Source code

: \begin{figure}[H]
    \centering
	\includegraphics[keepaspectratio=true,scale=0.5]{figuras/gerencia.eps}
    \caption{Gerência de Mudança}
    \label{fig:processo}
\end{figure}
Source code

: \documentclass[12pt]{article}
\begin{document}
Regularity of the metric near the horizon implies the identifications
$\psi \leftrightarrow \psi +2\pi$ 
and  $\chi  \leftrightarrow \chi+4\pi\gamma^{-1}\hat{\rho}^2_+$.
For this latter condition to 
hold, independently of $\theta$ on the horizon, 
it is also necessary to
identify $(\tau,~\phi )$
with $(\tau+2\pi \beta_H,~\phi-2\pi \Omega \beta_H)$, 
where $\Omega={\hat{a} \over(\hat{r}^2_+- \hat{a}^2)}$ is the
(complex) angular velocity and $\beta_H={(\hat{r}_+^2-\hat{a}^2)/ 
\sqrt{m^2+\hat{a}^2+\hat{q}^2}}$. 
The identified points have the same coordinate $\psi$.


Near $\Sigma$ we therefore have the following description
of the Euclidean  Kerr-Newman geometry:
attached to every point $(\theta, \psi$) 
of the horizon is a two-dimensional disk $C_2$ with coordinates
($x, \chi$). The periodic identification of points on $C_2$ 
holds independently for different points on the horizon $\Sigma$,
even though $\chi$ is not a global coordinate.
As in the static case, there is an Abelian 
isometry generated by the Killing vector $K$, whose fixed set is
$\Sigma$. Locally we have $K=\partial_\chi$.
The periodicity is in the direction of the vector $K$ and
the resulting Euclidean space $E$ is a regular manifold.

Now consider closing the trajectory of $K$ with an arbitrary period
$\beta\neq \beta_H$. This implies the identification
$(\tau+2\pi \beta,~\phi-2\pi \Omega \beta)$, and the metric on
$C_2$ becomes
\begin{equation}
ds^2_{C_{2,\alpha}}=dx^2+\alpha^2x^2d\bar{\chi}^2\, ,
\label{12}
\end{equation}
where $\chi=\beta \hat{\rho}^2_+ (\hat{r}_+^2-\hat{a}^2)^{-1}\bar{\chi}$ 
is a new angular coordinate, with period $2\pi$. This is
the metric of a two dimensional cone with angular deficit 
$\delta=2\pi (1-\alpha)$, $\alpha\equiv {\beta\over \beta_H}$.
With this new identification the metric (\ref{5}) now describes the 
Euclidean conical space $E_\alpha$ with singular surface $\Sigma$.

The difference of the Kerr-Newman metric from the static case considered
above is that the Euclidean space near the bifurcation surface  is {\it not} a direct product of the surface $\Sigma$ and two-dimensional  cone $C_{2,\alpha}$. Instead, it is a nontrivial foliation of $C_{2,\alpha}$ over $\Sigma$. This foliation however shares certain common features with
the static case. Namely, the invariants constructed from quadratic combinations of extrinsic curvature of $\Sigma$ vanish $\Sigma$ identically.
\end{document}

━━━━━━━━━━

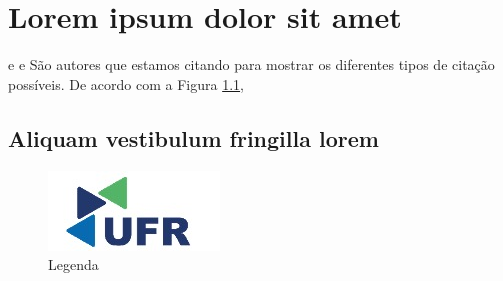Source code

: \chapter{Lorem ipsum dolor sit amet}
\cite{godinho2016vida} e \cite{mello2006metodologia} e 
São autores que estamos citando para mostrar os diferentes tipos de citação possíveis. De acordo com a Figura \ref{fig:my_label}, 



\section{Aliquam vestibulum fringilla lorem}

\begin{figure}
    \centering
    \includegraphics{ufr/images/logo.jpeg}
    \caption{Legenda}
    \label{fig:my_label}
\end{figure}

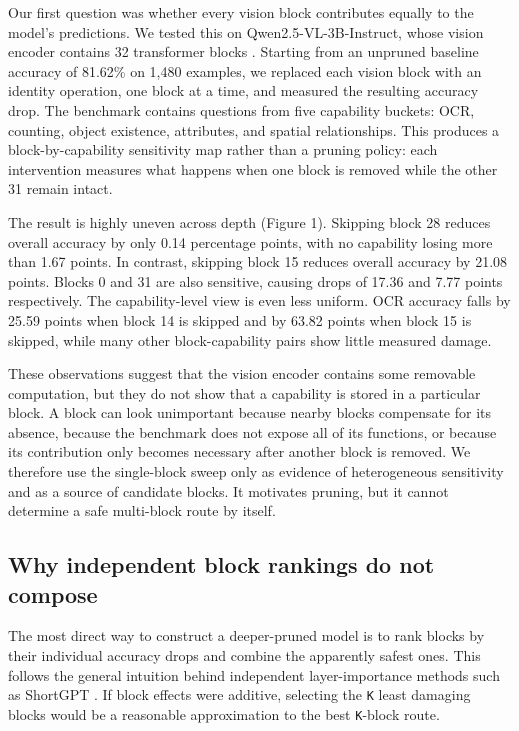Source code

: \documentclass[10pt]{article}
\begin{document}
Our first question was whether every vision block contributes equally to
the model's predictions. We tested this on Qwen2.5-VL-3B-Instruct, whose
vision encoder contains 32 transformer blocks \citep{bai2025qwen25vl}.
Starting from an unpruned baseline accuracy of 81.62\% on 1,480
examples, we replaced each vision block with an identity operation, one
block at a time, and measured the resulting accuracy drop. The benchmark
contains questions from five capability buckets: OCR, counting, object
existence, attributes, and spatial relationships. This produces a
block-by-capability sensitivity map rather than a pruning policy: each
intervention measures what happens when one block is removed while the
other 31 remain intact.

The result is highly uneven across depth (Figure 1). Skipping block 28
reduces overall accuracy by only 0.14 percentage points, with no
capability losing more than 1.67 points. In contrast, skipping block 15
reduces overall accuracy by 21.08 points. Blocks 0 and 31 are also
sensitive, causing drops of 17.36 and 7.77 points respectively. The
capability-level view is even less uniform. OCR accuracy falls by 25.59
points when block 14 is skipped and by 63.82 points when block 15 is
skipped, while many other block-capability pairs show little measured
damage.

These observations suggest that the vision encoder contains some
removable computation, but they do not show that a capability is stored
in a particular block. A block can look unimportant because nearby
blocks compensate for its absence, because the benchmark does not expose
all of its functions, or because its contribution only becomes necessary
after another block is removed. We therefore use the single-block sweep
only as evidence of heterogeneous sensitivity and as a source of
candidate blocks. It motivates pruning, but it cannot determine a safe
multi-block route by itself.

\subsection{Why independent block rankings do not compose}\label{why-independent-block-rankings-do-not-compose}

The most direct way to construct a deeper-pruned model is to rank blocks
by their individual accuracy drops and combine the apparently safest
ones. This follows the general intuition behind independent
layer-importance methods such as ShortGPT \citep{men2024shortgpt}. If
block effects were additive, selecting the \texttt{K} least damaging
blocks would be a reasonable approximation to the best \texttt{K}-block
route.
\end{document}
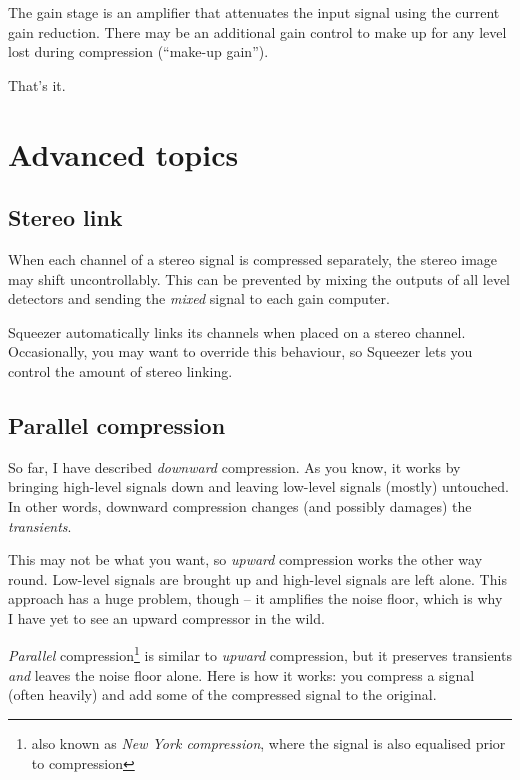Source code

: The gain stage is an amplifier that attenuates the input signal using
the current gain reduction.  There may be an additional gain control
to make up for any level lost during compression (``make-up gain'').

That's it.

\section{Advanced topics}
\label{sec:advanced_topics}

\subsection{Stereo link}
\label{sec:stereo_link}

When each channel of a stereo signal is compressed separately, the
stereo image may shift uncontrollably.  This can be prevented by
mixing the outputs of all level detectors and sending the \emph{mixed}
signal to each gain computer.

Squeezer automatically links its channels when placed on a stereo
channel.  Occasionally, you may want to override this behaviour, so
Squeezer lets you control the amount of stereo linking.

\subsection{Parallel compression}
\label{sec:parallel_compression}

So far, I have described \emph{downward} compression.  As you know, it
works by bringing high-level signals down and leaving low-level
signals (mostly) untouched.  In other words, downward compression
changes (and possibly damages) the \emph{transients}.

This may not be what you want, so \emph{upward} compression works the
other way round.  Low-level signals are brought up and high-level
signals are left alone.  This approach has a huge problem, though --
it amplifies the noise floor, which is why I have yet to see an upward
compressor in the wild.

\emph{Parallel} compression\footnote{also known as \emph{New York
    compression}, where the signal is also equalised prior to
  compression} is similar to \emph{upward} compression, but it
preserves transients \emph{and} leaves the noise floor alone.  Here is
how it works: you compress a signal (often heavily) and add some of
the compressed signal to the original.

━━━━━━━━━━

# [What to do]
The lines you need are those with the word "theta"; list them from the entries.

# [Response area]
hold, independently of $\theta$ on the horizon, 
attached to every point $(\theta, \psi$) 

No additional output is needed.